__Task directions__: Output only the lines from the start of the entries through the line holding "平凡职业造就世界最强迅雷下载". Each line must match the original exactly.

__Dataset content__:

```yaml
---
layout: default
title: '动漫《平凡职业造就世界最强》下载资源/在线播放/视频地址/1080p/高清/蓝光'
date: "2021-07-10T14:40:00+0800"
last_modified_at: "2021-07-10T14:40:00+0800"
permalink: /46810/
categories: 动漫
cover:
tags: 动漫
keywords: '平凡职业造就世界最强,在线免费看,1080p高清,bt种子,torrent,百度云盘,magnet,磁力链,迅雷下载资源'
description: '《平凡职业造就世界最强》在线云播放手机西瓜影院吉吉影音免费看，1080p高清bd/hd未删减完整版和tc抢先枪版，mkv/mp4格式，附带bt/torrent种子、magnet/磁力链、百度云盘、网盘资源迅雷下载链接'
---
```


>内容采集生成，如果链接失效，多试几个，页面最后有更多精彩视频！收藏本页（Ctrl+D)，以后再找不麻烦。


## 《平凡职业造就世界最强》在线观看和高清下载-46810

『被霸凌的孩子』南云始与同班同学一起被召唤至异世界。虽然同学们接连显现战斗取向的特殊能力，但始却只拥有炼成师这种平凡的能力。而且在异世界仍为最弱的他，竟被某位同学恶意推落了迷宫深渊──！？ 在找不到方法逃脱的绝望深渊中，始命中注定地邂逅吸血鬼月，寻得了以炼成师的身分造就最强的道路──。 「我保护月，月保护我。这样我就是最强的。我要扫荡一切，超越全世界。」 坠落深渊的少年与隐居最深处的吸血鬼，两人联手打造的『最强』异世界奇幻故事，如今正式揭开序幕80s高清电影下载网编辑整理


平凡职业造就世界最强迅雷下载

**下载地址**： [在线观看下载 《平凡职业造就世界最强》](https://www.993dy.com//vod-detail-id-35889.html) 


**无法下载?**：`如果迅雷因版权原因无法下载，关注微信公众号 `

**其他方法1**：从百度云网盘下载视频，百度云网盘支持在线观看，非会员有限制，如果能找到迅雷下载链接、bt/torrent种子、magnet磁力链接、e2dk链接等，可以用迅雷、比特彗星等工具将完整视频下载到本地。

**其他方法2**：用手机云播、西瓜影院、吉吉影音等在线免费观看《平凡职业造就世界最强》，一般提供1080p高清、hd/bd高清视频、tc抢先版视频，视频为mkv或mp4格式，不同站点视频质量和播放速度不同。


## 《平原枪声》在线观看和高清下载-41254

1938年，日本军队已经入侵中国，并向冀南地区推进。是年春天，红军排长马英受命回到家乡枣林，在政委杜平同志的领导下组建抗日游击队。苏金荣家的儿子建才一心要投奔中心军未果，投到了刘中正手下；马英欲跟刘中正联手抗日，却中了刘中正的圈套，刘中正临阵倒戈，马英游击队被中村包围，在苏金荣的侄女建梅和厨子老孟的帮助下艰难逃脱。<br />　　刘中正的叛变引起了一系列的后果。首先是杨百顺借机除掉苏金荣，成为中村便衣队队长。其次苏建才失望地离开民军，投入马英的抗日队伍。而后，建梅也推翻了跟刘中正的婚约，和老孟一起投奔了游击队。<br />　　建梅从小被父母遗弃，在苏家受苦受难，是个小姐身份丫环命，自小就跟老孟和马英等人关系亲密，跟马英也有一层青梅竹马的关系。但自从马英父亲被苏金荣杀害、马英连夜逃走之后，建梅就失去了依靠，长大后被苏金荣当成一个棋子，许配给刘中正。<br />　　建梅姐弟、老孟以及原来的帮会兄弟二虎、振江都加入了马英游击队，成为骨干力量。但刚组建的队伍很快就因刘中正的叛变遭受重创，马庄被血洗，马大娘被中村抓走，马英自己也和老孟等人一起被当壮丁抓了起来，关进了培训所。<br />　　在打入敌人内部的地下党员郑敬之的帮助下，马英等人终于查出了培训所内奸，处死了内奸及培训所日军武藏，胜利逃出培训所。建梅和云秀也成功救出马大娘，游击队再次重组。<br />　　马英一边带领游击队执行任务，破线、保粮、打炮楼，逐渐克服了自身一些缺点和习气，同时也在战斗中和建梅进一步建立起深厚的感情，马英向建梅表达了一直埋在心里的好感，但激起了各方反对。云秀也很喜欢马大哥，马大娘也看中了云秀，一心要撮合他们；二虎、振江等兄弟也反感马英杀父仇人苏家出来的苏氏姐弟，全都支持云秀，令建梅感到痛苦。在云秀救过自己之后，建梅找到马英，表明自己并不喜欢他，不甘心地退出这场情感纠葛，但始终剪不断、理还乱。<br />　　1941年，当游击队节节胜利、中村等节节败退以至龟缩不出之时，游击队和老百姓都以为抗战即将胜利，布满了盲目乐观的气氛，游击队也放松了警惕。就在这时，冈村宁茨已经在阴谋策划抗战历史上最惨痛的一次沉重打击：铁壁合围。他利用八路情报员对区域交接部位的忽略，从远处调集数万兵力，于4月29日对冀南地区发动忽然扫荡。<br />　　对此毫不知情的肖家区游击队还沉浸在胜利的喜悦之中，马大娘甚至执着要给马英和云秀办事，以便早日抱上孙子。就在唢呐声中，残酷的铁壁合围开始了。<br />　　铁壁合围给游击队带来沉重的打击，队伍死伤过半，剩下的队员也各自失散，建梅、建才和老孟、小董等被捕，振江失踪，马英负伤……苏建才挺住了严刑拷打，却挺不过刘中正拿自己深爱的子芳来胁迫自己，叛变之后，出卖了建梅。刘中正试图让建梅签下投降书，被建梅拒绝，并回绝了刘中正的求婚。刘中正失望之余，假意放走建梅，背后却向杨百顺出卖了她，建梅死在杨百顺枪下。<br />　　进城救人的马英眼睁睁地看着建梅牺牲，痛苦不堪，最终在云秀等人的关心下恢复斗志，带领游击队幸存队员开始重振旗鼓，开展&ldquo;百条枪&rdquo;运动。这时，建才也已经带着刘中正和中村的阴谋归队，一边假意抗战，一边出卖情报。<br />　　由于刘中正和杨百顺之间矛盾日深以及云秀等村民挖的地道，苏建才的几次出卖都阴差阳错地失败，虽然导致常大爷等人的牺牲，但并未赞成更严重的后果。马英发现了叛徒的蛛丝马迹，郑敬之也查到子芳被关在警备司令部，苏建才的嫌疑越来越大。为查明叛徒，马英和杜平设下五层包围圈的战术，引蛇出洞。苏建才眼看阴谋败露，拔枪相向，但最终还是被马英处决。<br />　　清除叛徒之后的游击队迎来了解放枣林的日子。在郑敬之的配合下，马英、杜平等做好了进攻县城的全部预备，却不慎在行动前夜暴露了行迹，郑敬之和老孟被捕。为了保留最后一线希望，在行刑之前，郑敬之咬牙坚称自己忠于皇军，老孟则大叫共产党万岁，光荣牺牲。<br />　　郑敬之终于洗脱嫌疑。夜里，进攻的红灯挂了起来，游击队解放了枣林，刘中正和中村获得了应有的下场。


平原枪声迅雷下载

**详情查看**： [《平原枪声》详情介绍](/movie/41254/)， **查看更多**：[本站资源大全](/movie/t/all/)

__The answer__:
```yaml
---
layout: default
title: '动漫《平凡职业造就世界最强》下载资源/在线播放/视频地址/1080p/高清/蓝光'
date: "2021-07-10T14:40:00+0800"
last_modified_at: "2021-07-10T14:40:00+0800"
permalink: /46810/
categories: 动漫
cover:
tags: 动漫
keywords: '平凡职业造就世界最强,在线免费看,1080p高清,bt种子,torrent,百度云盘,magnet,磁力链,迅雷下载资源'
description: '《平凡职业造就世界最强》在线云播放手机西瓜影院吉吉影音免费看，1080p高清bd/hd未删减完整版和tc抢先枪版，mkv/mp4格式，附带bt/torrent种子、magnet/磁力链、百度云盘、网盘资源迅雷下载链接'
---
```


>内容采集生成，如果链接失效，多试几个，页面最后有更多精彩视频！收藏本页（Ctrl+D)，以后再找不麻烦。


## 《平凡职业造就世界最强》在线观看和高清下载-46810

『被霸凌的孩子』南云始与同班同学一起被召唤至异世界。虽然同学们接连显现战斗取向的特殊能力，但始却只拥有炼成师这种平凡的能力。而且在异世界仍为最弱的他，竟被某位同学恶意推落了迷宫深渊──！？ 在找不到方法逃脱的绝望深渊中，始命中注定地邂逅吸血鬼月，寻得了以炼成师的身分造就最强的道路──。 「我保护月，月保护我。这样我就是最强的。我要扫荡一切，超越全世界。」 坠落深渊的少年与隐居最深处的吸血鬼，两人联手打造的『最强』异世界奇幻故事，如今正式揭开序幕80s高清电影下载网编辑整理


平凡职业造就世界最强迅雷下载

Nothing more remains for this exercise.